What to produce -> How many of the lines below include "project"? Give the number and no other words.

Segment Start: Data in this exercise

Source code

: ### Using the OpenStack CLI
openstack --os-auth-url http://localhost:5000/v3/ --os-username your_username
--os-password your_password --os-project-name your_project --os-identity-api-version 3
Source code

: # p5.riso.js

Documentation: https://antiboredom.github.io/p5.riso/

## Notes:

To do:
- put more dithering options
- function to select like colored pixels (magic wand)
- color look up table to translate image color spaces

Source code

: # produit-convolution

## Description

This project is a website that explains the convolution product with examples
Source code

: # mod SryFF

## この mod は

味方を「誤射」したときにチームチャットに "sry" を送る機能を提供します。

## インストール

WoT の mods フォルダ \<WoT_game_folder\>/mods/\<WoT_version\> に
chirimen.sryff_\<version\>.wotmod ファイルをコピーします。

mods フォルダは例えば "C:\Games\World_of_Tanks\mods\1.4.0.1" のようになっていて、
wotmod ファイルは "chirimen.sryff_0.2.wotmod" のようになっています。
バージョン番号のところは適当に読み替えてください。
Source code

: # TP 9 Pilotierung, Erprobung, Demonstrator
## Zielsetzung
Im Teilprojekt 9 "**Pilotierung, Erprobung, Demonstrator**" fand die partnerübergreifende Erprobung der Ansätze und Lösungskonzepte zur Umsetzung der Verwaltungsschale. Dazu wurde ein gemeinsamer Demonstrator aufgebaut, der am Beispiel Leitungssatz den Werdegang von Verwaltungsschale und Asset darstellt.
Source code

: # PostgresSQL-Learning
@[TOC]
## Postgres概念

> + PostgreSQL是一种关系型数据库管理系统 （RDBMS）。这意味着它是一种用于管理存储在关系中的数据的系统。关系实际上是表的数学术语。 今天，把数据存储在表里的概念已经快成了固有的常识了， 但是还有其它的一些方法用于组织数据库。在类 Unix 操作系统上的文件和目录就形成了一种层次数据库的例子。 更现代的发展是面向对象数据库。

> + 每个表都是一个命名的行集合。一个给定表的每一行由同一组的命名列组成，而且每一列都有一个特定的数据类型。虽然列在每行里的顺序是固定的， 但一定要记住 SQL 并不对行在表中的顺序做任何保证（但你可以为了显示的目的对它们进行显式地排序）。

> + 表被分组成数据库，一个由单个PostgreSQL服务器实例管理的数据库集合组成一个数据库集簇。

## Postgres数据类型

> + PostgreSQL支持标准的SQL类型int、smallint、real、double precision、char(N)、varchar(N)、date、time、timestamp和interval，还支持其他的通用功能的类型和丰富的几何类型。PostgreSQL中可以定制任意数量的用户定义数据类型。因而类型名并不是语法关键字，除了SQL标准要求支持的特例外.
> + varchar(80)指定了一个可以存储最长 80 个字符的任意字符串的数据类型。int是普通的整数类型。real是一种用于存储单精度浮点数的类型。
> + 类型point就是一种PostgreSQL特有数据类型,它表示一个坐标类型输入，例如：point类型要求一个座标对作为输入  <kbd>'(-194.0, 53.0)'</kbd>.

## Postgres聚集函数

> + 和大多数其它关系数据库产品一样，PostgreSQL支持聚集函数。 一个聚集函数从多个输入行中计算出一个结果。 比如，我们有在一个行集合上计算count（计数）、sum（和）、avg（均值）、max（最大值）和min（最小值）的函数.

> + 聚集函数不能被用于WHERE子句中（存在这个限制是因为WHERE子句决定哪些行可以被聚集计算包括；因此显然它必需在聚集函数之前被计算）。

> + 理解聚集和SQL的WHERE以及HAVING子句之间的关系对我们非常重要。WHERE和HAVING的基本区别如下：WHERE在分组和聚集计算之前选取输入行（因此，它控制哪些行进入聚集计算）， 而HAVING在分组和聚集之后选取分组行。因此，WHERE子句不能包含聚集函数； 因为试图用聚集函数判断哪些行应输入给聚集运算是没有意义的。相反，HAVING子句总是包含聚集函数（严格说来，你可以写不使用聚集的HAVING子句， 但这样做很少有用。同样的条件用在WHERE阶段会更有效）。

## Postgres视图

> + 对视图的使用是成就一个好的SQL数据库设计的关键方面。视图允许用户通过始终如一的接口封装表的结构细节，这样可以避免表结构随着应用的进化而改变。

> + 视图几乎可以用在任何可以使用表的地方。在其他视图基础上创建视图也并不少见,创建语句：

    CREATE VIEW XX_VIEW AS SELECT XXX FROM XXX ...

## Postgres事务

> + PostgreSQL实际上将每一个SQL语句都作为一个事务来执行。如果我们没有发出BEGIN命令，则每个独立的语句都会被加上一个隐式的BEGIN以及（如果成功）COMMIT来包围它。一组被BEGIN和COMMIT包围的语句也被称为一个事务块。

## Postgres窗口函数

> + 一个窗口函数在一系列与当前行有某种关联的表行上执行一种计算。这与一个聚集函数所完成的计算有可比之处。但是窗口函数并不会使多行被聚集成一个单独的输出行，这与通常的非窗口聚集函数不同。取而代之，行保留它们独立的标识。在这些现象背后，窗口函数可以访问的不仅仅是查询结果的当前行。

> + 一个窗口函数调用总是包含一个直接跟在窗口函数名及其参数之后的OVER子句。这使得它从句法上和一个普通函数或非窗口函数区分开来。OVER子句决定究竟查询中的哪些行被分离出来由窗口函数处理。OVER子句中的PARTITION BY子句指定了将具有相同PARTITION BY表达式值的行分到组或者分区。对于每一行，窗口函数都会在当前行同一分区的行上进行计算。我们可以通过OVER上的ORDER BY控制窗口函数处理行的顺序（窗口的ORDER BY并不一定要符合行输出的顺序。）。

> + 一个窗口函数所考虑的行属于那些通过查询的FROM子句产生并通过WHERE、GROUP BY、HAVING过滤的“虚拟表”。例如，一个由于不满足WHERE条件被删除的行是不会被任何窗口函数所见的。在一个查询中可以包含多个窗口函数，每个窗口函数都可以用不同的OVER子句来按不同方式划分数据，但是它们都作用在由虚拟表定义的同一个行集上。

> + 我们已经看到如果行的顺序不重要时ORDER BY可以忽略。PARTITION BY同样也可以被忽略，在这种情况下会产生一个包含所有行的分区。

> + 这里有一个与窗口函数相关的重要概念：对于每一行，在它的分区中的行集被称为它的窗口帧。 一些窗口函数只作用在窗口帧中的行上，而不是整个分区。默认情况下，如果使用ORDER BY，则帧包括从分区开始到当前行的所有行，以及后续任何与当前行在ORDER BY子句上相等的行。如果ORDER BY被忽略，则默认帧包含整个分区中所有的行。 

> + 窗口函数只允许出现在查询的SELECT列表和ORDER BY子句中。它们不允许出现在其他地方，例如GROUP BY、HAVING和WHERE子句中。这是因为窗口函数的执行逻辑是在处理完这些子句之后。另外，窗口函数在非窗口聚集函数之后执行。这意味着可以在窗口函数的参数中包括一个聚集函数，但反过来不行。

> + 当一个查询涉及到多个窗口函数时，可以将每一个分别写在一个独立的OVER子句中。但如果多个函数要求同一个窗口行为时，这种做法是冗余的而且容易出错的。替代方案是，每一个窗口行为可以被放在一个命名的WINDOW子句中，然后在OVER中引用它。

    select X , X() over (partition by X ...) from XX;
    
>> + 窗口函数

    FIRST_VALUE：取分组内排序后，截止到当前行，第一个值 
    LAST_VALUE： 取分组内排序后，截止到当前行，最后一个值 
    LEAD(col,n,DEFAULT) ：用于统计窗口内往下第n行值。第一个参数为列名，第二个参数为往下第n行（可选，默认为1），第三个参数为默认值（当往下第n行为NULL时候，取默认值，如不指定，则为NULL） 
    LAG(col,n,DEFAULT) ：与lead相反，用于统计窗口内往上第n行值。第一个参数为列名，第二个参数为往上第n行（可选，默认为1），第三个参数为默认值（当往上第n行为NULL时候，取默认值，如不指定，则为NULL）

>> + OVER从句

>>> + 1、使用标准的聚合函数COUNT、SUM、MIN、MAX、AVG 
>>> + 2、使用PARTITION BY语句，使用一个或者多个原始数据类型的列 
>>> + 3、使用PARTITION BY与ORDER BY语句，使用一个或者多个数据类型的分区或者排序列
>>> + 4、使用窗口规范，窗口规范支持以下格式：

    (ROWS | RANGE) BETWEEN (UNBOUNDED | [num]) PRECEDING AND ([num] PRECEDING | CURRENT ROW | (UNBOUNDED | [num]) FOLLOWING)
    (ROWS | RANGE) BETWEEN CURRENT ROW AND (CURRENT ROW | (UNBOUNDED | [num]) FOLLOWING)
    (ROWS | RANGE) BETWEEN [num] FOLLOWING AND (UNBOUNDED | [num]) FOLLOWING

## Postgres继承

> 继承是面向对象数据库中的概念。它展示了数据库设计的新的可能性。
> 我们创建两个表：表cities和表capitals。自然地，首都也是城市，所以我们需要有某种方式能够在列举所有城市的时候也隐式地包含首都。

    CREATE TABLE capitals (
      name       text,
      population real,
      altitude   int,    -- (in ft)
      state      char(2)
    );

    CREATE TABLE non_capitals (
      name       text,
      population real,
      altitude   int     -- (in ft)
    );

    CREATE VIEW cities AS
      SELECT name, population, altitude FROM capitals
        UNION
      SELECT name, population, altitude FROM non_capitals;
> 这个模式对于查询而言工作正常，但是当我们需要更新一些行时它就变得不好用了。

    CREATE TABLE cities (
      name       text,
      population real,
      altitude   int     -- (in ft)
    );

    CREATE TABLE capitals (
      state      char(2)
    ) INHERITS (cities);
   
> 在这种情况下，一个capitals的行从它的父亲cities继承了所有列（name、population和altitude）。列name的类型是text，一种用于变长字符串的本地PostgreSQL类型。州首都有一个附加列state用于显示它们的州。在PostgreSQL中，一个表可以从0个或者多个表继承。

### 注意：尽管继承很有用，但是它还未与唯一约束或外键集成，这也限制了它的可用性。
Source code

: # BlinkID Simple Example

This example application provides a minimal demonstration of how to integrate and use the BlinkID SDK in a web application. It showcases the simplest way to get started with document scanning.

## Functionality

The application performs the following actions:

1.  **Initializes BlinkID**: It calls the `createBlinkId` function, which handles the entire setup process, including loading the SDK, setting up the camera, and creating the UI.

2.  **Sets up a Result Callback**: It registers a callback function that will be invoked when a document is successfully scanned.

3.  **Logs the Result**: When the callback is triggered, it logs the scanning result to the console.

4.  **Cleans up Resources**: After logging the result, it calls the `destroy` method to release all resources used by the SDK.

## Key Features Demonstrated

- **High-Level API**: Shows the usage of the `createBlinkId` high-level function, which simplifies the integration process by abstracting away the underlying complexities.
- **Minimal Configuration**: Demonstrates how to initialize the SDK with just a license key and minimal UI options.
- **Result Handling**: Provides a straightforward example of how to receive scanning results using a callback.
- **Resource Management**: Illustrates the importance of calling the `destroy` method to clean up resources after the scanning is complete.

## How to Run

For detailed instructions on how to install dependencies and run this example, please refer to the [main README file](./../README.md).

Segment End: Data in this exercise

Your response -> 2